%%

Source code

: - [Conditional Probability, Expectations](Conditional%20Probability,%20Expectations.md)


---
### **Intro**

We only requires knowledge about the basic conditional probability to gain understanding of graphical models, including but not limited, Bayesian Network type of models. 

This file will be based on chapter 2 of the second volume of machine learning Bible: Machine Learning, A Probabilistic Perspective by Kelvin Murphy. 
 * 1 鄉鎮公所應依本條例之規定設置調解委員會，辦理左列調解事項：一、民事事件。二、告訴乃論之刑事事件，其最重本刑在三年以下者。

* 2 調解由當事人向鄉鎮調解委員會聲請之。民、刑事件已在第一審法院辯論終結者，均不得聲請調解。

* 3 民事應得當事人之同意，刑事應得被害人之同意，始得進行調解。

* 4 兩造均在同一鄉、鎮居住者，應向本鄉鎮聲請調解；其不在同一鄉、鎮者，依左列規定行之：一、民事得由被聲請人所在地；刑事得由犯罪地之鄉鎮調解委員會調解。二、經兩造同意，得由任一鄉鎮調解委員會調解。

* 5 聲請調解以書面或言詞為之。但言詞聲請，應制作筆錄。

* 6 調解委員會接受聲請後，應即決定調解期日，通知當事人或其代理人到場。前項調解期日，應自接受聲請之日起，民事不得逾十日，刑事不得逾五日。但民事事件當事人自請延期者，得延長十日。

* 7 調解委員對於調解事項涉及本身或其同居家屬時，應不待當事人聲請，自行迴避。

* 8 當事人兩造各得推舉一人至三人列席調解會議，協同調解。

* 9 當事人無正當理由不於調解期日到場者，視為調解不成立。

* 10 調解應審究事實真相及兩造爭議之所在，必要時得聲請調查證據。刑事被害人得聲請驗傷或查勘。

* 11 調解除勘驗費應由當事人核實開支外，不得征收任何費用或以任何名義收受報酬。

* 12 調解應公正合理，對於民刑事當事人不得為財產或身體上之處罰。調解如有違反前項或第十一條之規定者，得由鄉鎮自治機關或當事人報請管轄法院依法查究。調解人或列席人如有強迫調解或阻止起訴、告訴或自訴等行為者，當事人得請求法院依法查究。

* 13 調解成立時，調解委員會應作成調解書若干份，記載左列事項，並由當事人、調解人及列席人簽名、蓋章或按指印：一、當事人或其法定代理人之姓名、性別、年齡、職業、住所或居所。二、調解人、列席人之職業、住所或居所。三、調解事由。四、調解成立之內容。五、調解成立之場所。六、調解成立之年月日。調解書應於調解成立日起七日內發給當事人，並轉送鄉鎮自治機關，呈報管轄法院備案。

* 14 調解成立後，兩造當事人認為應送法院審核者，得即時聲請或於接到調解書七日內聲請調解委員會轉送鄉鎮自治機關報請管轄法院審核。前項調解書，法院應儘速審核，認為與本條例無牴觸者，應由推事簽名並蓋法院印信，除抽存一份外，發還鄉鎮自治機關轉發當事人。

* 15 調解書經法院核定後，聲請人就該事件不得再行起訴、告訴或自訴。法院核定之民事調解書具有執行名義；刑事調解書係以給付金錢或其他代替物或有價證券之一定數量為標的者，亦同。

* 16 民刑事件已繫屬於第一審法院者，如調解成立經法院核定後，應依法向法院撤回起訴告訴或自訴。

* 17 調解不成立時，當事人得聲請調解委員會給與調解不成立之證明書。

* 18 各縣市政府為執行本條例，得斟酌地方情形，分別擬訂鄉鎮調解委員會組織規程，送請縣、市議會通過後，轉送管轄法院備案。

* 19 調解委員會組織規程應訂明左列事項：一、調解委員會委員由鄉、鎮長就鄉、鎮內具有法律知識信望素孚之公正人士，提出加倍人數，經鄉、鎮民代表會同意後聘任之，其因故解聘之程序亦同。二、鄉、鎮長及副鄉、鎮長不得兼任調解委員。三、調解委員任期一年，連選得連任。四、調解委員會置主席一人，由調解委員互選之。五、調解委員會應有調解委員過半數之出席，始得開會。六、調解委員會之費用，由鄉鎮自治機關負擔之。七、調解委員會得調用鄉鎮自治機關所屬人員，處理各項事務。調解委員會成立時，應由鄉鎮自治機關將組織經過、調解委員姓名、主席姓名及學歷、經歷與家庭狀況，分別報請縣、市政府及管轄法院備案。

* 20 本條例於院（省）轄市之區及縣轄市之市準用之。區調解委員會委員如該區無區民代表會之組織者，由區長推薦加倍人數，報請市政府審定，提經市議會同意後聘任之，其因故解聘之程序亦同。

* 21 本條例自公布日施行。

%%

» **What you are asked to do**: When you answer, set down the entries above precisely as they read.

» **Result of this task**:
Source code

: - [Conditional Probability, Expectations](Conditional%20Probability,%20Expectations.md)


---
### **Intro**

We only requires knowledge about the basic conditional probability to gain understanding of graphical models, including but not limited, Bayesian Network type of models. 

This file will be based on chapter 2 of the second volume of machine learning Bible: Machine Learning, A Probabilistic Perspective by Kelvin Murphy. 
 * 1 鄉鎮公所應依本條例之規定設置調解委員會，辦理左列調解事項：一、民事事件。二、告訴乃論之刑事事件，其最重本刑在三年以下者。

* 2 調解由當事人向鄉鎮調解委員會聲請之。民、刑事件已在第一審法院辯論終結者，均不得聲請調解。

* 3 民事應得當事人之同意，刑事應得被害人之同意，始得進行調解。

* 4 兩造均在同一鄉、鎮居住者，應向本鄉鎮聲請調解；其不在同一鄉、鎮者，依左列規定行之：一、民事得由被聲請人所在地；刑事得由犯罪地之鄉鎮調解委員會調解。二、經兩造同意，得由任一鄉鎮調解委員會調解。

* 5 聲請調解以書面或言詞為之。但言詞聲請，應制作筆錄。

* 6 調解委員會接受聲請後，應即決定調解期日，通知當事人或其代理人到場。前項調解期日，應自接受聲請之日起，民事不得逾十日，刑事不得逾五日。但民事事件當事人自請延期者，得延長十日。

* 7 調解委員對於調解事項涉及本身或其同居家屬時，應不待當事人聲請，自行迴避。

* 8 當事人兩造各得推舉一人至三人列席調解會議，協同調解。

* 9 當事人無正當理由不於調解期日到場者，視為調解不成立。

* 10 調解應審究事實真相及兩造爭議之所在，必要時得聲請調查證據。刑事被害人得聲請驗傷或查勘。

* 11 調解除勘驗費應由當事人核實開支外，不得征收任何費用或以任何名義收受報酬。

* 12 調解應公正合理，對於民刑事當事人不得為財產或身體上之處罰。調解如有違反前項或第十一條之規定者，得由鄉鎮自治機關或當事人報請管轄法院依法查究。調解人或列席人如有強迫調解或阻止起訴、告訴或自訴等行為者，當事人得請求法院依法查究。

* 13 調解成立時，調解委員會應作成調解書若干份，記載左列事項，並由當事人、調解人及列席人簽名、蓋章或按指印：一、當事人或其法定代理人之姓名、性別、年齡、職業、住所或居所。二、調解人、列席人之職業、住所或居所。三、調解事由。四、調解成立之內容。五、調解成立之場所。六、調解成立之年月日。調解書應於調解成立日起七日內發給當事人，並轉送鄉鎮自治機關，呈報管轄法院備案。

* 14 調解成立後，兩造當事人認為應送法院審核者，得即時聲請或於接到調解書七日內聲請調解委員會轉送鄉鎮自治機關報請管轄法院審核。前項調解書，法院應儘速審核，認為與本條例無牴觸者，應由推事簽名並蓋法院印信，除抽存一份外，發還鄉鎮自治機關轉發當事人。

* 15 調解書經法院核定後，聲請人就該事件不得再行起訴、告訴或自訴。法院核定之民事調解書具有執行名義；刑事調解書係以給付金錢或其他代替物或有價證券之一定數量為標的者，亦同。

* 16 民刑事件已繫屬於第一審法院者，如調解成立經法院核定後，應依法向法院撤回起訴告訴或自訴。

* 17 調解不成立時，當事人得聲請調解委員會給與調解不成立之證明書。

* 18 各縣市政府為執行本條例，得斟酌地方情形，分別擬訂鄉鎮調解委員會組織規程，送請縣、市議會通過後，轉送管轄法院備案。

* 19 調解委員會組織規程應訂明左列事項：一、調解委員會委員由鄉、鎮長就鄉、鎮內具有法律知識信望素孚之公正人士，提出加倍人數，經鄉、鎮民代表會同意後聘任之，其因故解聘之程序亦同。二、鄉、鎮長及副鄉、鎮長不得兼任調解委員。三、調解委員任期一年，連選得連任。四、調解委員會置主席一人，由調解委員互選之。五、調解委員會應有調解委員過半數之出席，始得開會。六、調解委員會之費用，由鄉鎮自治機關負擔之。七、調解委員會得調用鄉鎮自治機關所屬人員，處理各項事務。調解委員會成立時，應由鄉鎮自治機關將組織經過、調解委員姓名、主席姓名及學歷、經歷與家庭狀況，分別報請縣、市政府及管轄法院備案。

* 20 本條例於院（省）轄市之區及縣轄市之市準用之。區調解委員會委員如該區無區民代表會之組織者，由區長推薦加倍人數，報請市政府審定，提經市議會同意後聘任之，其因故解聘之程序亦同。

* 21 本條例自公布日施行。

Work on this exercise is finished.